Euler Stratifications of Hypersurface Families

This page contains auxiliary files to the paper:
Simon Telen and Maximilian Wiesmann: Euler Stratifications of Hypersurface Families
ARXIV: 2407.18176

ABSTRACT: We stratify families of projective and very affine hypersurfaces according to their topological Euler characteristic. Our new algorithms compute all strata using algebro-geometric techniques. For very affine hypersurfaces, we investigate and exploit the relation to critical point computations. Euler stratifications are relevant in particle physics and algebraic statistics. They fully describe the dependence of the number of master integrals, respectively the maximum likelihood degree, on kinematic or model parameters.
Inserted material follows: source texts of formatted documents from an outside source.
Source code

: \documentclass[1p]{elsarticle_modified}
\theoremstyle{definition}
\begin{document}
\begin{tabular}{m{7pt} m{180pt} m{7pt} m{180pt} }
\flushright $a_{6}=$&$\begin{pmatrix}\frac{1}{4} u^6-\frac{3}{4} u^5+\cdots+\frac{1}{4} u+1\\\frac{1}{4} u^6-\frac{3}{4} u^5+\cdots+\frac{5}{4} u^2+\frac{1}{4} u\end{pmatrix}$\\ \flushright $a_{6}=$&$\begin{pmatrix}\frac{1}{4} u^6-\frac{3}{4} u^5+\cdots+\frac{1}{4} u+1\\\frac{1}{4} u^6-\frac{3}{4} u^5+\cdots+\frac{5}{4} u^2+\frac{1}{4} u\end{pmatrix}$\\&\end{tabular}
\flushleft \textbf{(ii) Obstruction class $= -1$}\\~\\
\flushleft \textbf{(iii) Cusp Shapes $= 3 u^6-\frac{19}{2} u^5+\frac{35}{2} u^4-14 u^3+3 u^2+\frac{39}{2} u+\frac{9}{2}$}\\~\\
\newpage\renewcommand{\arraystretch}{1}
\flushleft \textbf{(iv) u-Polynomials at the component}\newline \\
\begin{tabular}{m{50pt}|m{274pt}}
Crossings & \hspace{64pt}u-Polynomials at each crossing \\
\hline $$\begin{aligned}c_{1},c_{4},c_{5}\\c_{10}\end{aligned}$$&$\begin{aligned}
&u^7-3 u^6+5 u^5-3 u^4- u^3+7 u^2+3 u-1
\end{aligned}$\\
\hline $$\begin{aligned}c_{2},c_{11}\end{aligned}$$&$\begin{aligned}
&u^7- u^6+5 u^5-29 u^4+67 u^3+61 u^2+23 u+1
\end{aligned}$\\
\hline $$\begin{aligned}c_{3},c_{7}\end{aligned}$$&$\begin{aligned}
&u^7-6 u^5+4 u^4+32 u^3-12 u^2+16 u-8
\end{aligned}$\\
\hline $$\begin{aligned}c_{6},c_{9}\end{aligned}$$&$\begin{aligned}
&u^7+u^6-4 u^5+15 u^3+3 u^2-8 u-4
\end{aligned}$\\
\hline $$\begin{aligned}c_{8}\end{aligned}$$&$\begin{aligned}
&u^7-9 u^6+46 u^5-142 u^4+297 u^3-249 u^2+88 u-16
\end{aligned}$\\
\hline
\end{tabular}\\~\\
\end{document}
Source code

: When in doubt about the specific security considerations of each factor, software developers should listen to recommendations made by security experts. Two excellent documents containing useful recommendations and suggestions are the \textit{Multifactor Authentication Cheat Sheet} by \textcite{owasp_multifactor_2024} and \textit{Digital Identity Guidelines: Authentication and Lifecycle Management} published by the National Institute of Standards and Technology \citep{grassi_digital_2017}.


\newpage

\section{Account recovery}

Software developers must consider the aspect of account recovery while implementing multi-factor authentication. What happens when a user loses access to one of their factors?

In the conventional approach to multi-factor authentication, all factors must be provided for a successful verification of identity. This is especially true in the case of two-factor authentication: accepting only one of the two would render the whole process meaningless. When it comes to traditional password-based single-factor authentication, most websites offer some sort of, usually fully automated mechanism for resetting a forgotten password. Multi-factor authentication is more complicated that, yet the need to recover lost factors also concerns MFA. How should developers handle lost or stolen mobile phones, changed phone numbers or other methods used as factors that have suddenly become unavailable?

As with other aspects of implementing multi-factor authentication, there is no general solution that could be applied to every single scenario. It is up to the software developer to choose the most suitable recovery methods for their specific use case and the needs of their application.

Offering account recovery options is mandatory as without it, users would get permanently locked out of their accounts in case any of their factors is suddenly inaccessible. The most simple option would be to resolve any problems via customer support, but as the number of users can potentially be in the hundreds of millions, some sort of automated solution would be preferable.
EulerStratifications.jl - a Julia package

We implemented the algorithms presented in our paper in the form of a Julia software package. The package can be found at here. To use the package execute the following commands in a terminal running Julia:

import Pkg
Pkg.add(url="https://github.com/maximilianwiesmann/EulerStratifications.jl")
using EulerStratifications
using Oscar
using HomotopyContinuation

In the following we explain how to reproduce the computational examples appearing in our paper.

Points on Smooth Curves (Example 3.5)

Example 3.5 computes the locus of lines in \((\mathbb{P}^2)^{\vee}\) which have at most \(\ell\) intersection points with the smooth plane curve \(X = V(x_0^3 - x_0x_2^2 - x_1^2x_2 + x_2^3) \subset \mathbb{P}^2\), for \(\ell \in \{1,2\}\).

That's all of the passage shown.